Photo by Matt Reilly

    The night before, in a pine-panelled cabin owned by Wilderness North, a Thunder Bay-based outfitter, Mark Melnyk, the operation’s Chief Fishing Officer (CFO), weaved a suspiciously lofty description of the fishery we were set on.

    A spiderweb’s wispy vein of a massive watershed, the river is accessible only by bush plane and canoe.

    “You’ll need a five or six weight,” said Melnyk, stolidly. “Start with 3X tippet…Big foam hoppers…There are brook trout over five pounds.”

    Mark Taylor, Chris Hunt, Paul Smith, and I chuckled nervously, pointing the hoppy contents of tall Northern Loggers down our gullets, attempting to marry dumfounded excitement with realistic caution.

    When the Beaver found its feet on the water, we lost the reigns on our expectations.

    Joe Boyce and Keith Missewace, Canadian natives of the Objibwe Nation—our river guides—freed the canoes from their lashings. We piled out of the aircraft, tossing gear into the boats, and splashing into the cool water of the rocky lake. 

    We rigged rods. Five- and six-weights for the brook trout. Finishing with staunch tippets and large, brightly colored grasshopper patterns, we formally entered the fantasy Melnyk sold us the night before.

    Chris and Mark piled into one canoe with Joe. Paul and I filled out another, with Keith in the stern. Joe ripped the chord on a four-stroke bolted to his square-stern. Paul and I reached out and grabbed Joe’s aluminum walls, and the gas-propelled craft carried us down lake towards the outlet.

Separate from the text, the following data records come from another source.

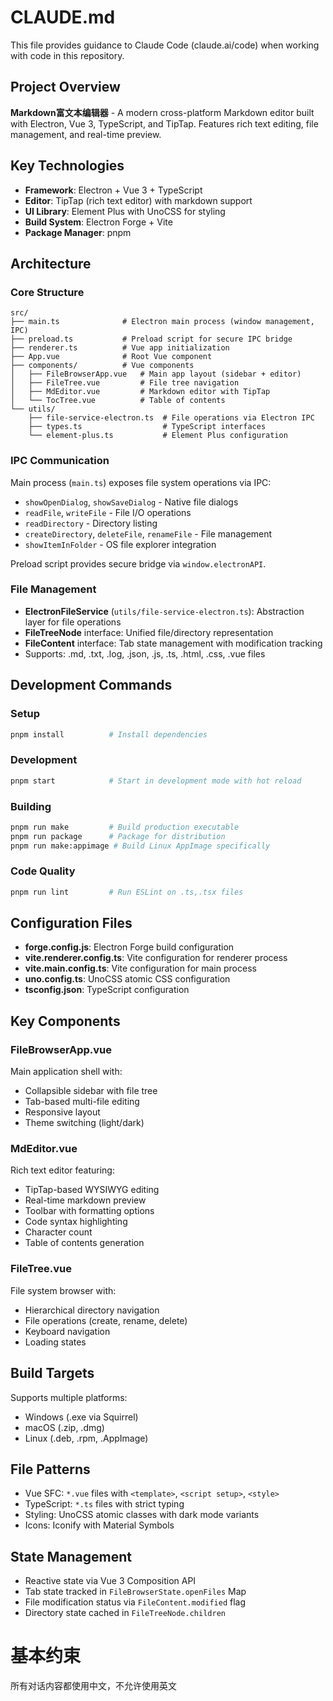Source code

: # CLAUDE.md

This file provides guidance to Claude Code (claude.ai/code) when working with code in this repository.

## Project Overview

**Markdown富文本编辑器** - A modern cross-platform Markdown editor built with Electron, Vue 3, TypeScript, and TipTap. Features rich text editing, file management, and real-time preview.

## Key Technologies

- **Framework**: Electron + Vue 3 + TypeScript
- **Editor**: TipTap (rich text editor) with markdown support
- **UI Library**: Element Plus with UnoCSS for styling
- **Build System**: Electron Forge + Vite
- **Package Manager**: pnpm

## Architecture

### Core Structure

```
src/
├── main.ts              # Electron main process (window management, IPC)
├── preload.ts           # Preload script for secure IPC bridge
├── renderer.ts          # Vue app initialization
├── App.vue              # Root Vue component
├── components/          # Vue components
│   ├── FileBrowserApp.vue   # Main app layout (sidebar + editor)
│   ├── FileTree.vue         # File tree navigation
│   ├── MdEditor.vue         # Markdown editor with TipTap
│   └── TocTree.vue          # Table of contents
└── utils/
    ├── file-service-electron.ts  # File operations via Electron IPC
    ├── types.ts                  # TypeScript interfaces
    └── element-plus.ts           # Element Plus configuration
```

### IPC Communication

Main process (`main.ts`) exposes file system operations via IPC:
- `showOpenDialog`, `showSaveDialog` - Native file dialogs
- `readFile`, `writeFile` - File I/O operations
- `readDirectory` - Directory listing
- `createDirectory`, `deleteFile`, `renameFile` - File management
- `showItemInFolder` - OS file explorer integration

Preload script provides secure bridge via `window.electronAPI`.

### File Management

- **ElectronFileService** (`utils/file-service-electron.ts`): Abstraction layer for file operations
- **FileTreeNode** interface: Unified file/directory representation
- **FileContent** interface: Tab state management with modification tracking
- Supports: .md, .txt, .log, .json, .js, .ts, .html, .css, .vue files

## Development Commands

### Setup
```bash
pnpm install          # Install dependencies
```

### Development
```bash
pnpm start            # Start in development mode with hot reload
```

### Building
```bash
pnpm run make         # Build production executable
pnpm run package      # Package for distribution
pnpm run make:appimage # Build Linux AppImage specifically
```

### Code Quality
```bash
pnpm run lint         # Run ESLint on .ts,.tsx files
```

## Configuration Files

- **forge.config.js**: Electron Forge build configuration
- **vite.renderer.config.ts**: Vite configuration for renderer process
- **vite.main.config.ts**: Vite configuration for main process
- **uno.config.ts**: UnoCSS atomic CSS configuration
- **tsconfig.json**: TypeScript configuration

## Key Components

### FileBrowserApp.vue
Main application shell with:
- Collapsible sidebar with file tree
- Tab-based multi-file editing
- Responsive layout
- Theme switching (light/dark)

### MdEditor.vue
Rich text editor featuring:
- TipTap-based WYSIWYG editing
- Real-time markdown preview
- Toolbar with formatting options
- Code syntax highlighting
- Character count
- Table of contents generation

### FileTree.vue
File system browser with:
- Hierarchical directory navigation
- File operations (create, rename, delete)
- Keyboard navigation
- Loading states

## Build Targets

Supports multiple platforms:
- Windows (.exe via Squirrel)
- macOS (.zip, .dmg)
- Linux (.deb, .rpm, .AppImage)

## File Patterns

- Vue SFC: `*.vue` files with `<template>`, `<script setup>`, `<style>`
- TypeScript: `*.ts` files with strict typing
- Styling: UnoCSS atomic classes with dark mode variants
- Icons: Iconify with Material Symbols

## State Management

- Reactive state via Vue 3 Composition API
- Tab state tracked in `FileBrowserState.openFiles` Map
- File modification status via `FileContent.modified` flag
- Directory state cached in `FileTreeNode.children`


# 基本约束
所有对话内容都使用中文，不允许使用英文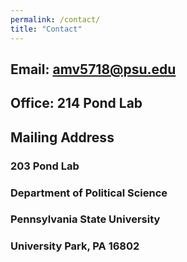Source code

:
 ```yaml
---
permalink: /contact/
title: "Contact"
---
```


## Email: amv5718@psu.edu

## Office: 214 Pond Lab

## Mailing Address

### 203 Pond Lab
### Department of Political Science
### Pennsylvania State University
### University Park, PA 16802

    Water began to flow and our canoe complex disassociated as the head of the river came into view. A scraggly, moss-covered white cedar arched over a shallow riffle. Joe, the elder of the two guides by about two decades, in the lead, stepped out of the canoe and strung the craft with a rope through the riffle to a gravel bar. Keith, 21, followed suit.

    Canoes grounded, we stepped out picked our positions.

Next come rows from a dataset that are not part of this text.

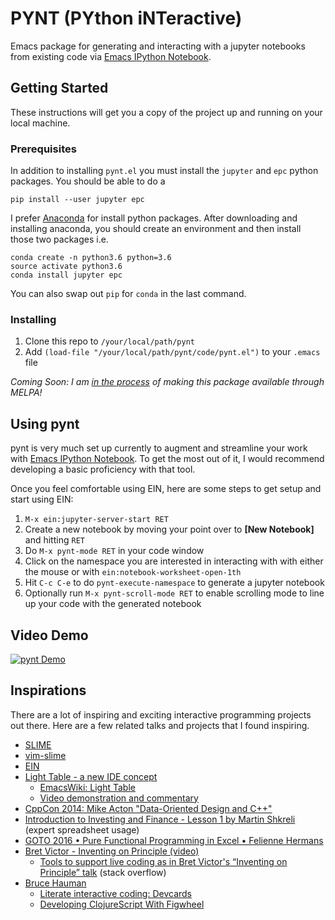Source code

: # PYNT (PYthon iNTeractive)

Emacs package for generating and interacting with a jupyter notebooks from existing code via [Emacs IPython Notebook](http://millejoh.github.io/emacs-ipython-notebook/).

## Getting Started

These instructions will get you a copy of the project up and running on your local machine.

### Prerequisites

In addition to installing `pynt.el` you must install the `jupyter` and `epc` python packages. You should be able to do a

```shell
pip install --user jupyter epc
```

I prefer [Anaconda](https://anaconda.org/anaconda/python) for install python packages. After downloading and installing anaconda, you should create an environment and then install those two packages i.e.

```shell
conda create -n python3.6 python=3.6
source activate python3.6
conda install jupyter epc
```

You can also swap out `pip` for `conda` in the last command.

### Installing

1. Clone this repo to `/your/local/path/pynt`
2. Add `(load-file "/your/local/path/pynt/code/pynt.el")` to your `.emacs` file

*Coming Soon: I am [in the process](https://github.com/melpa/melpa/pull/5240) of making this package available through MELPA!*

## Using pynt

pynt is very much set up currently to augment and streamline your work with [Emacs IPython Notebook](http://millejoh.github.io/emacs-ipython-notebook/). To get the most out of it, I would recommend developing a basic proficiency with that tool.

Once you feel comfortable using EIN, here are some steps to get setup and start using EIN:

1. `M-x ein:jupyter-server-start RET`
2. Create a new notebook by moving your point over to **[New Notebook]** and hitting `RET`
3. Do `M-x pynt-mode RET` in your code window
4. Click on the namespace you are interested in interacting with with either the mouse or with `ein:notebook-worksheet-open-1th`
5. Hit `C-c C-e` to do `pynt-execute-namespace` to generate a jupyter notebook
6. Optionally run `M-x pynt-scroll-mode RET` to enable scrolling mode to line up your code with the generated notebook

## Video Demo

[![pynt Demo](http://img.youtube.com/vi/OkdkJ2fu_Oc/0.jpg)](http://www.youtube.com/watch?v=OkdkJ2fu_Oc "pynt Demo")


## Inspirations

There are a lot of inspiring and exciting interactive programming projects out there. Here are a few related talks and projects that I found inspiring.

- [SLIME](https://common-lisp.net/project/slime/)
- [vim-slime](https://github.com/jpalardy/vim-slime)
- [EIN](http://millejoh.github.io/emacs-ipython-notebook/)
- [Light Table - a new IDE concept](http://www.chris-granger.com/2012/04/12/light-table-a-new-ide-concept/)
    - [EmacsWiki: Light Table](https://www.emacswiki.org/emacs/LightTable)
    - [Video demonstration and commentary](https://www.youtube.com/watch?v=TgHvRcbYJ-8)
- [CppCon 2014: Mike Acton "Data-Oriented Design and C++"](https://www.youtube.com/watch?v=rX0ItVEVjHc)
- [Introduction to Investing and Finance - Lesson 1 by Martin Shkreli](https://www.youtube.com/watch?v=ARrNYyJEnFI&t=1379s)  (expert spreadsheet usage)
- [GOTO 2016 • Pure Functional Programming in Excel • Felienne Hermans](https://www.youtube.com/watch?v=0yKf8TrLUOw)
- [Bret Victor - Inventing on Principle (video)](https://vimeo.com/36579366)
    - [Tools to support live coding as in Bret Victor's “Inventing on Principle” talk](https://stackoverflow.com/questions/9448215/tools-to-support-live-coding-as-in-bret-victors-inventing-on-principle-talk)  (stack overflow)
- [Bruce Hauman](http://rigsomelight.com/)
    - [Literate interactive coding: Devcards](https://www.youtube.com/watch?v=G7Z_g2fnEDg)
    - [Developing ClojureScript With Figwheel](https://www.youtube.com/watch?v=j-kj2qwJa_E)
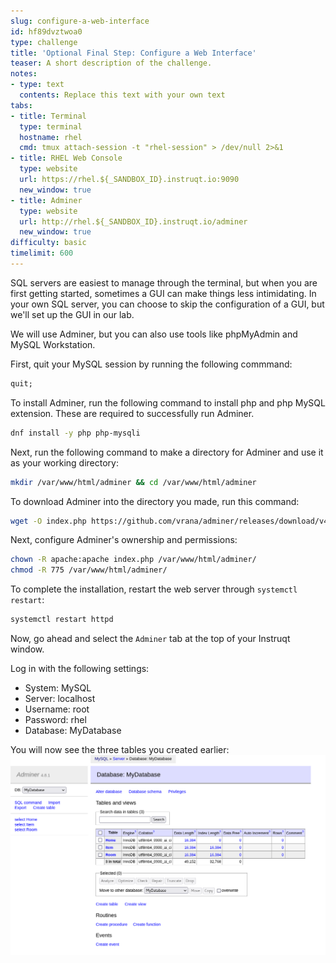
```yaml
---
slug: configure-a-web-interface
id: hf89dvztwoa0
type: challenge
title: 'Optional Final Step: Configure a Web Interface'
teaser: A short description of the challenge.
notes:
- type: text
  contents: Replace this text with your own text
tabs:
- title: Terminal
  type: terminal
  hostname: rhel
  cmd: tmux attach-session -t "rhel-session" > /dev/null 2>&1
- title: RHEL Web Console
  type: website
  url: https://rhel.${_SANDBOX_ID}.instruqt.io:9090
  new_window: true
- title: Adminer
  type: website
  url: http://rhel.${_SANDBOX_ID}.instruqt.io/adminer
  new_window: true
difficulty: basic
timelimit: 600
---
```

SQL servers are easiest to manage through the terminal, but when you are first getting started, sometimes a GUI can make things less intimidating. In your own SQL server, you can choose to skip the configuration of a GUI, but we'll set up the GUI in our lab.

We will use Adminer, but you can also use tools like phpMyAdmin and MySQL Workstation.

First, quit your MySQL session by running the following commmand:
```sql
quit;
```

To install Adminer, run the following command to install php and php MySQL extension. These are required to successfully run Adminer.
```bash
dnf install -y php php-mysqli
```

Next, run the following command to make a directory for Adminer and use it as your working directory:
```bash
mkdir /var/www/html/adminer && cd /var/www/html/adminer
```

To download Adminer into the directory you made, run this command:
```bash
wget -O index.php https://github.com/vrana/adminer/releases/download/v4.8.1/adminer-4.8.1-en.php
```

Next, configure Adminer's ownership and permissions:
```bash
chown -R apache:apache index.php /var/www/html/adminer/
chmod -R 775 /var/www/html/adminer/
```

To complete the installation, restart the web server through `systemctl restart`:
```bash
systemctl restart httpd
```

Now, go ahead and select the `Adminer` tab at the top of your Instruqt window.

Log in with the following settings:
* System: MySQL
* Server: localhost
* Username: root
* Password: rhel
* Database: MyDatabase

You will now see the three tables you created earlier:
![](../assets/Adminer_MyDatabase.png)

    Chris got into position first, at the head of a long, sweeping run that trotted slowly down the outside bend of the river. Presenting downstream, he hooked up quickly, but lost the fish as suddenly.

    Mark waded the inside bank to position himself halfway down a swifter, shorter run with a soft pillow behind a rock in the center. Paul cozied up to Chris, casting downstream. I, looking for room, found it behind the rock that Mark wasn’t fishing.

    I slapped the foam on the water as hard as I could to alert the fish of its sudden faux turmoil, and, with the rod tip high, began skittering the hopper in short, four-inch jaunts in between pauses.

    On the second cast, I watched as a royally large and crimson belly rose to the surface, propelled like a rocket ship by ivory-tipped fins. An aggressive, splashy surge sucked down my fly.

    I set the hook without hesitation, fully prepared, as I should have been fishing such a spot—a textbook trout feeding lie, though one that I have fished time and time again to no avail on less-fertile rivers. My six-weight flexed. The trout ripped line from my hand.

    Joe sided up to me slowly, standing to my left. Relatively unenthused, the net held slackly by his side, he nudged me.

    “You just made me $10,” he said, with a devious grin.

    “$10?”

    “I bet Keith you’d catch the first fish. You had the right spot.”

    A resident of Fort Hope, Joe has fished this river his whole life. It’s a four-hour boat ride and some sustenance pike fishing that separates him from his home, but he makes the trip a few times a year to fish for ‘brookies,’ anyway.

    $10 didn’t sound like much—not compared to the thrill of catching a foot-and-a-half-long brookie on a skated fly, but size alone didn’t speak to the true value of what Joe netted a few minutes later.
The brook trout we had traveled by land and air and water to discover swam through the heart of a virgin ecosystem, unadulterated, unaltered by human industry. A wild place intact. Joe’s, and Keith’s, backyard. Their birthright and spiritual endowment.

    A few moments after releasing my first fish, running about 18 inches and three pounds, Chris hooked into and landed a fish approaching 24 inches and six pounds.


    It was then evident that the two Objibwe fishermen were trading nominal sums of a far more bountiful fortune.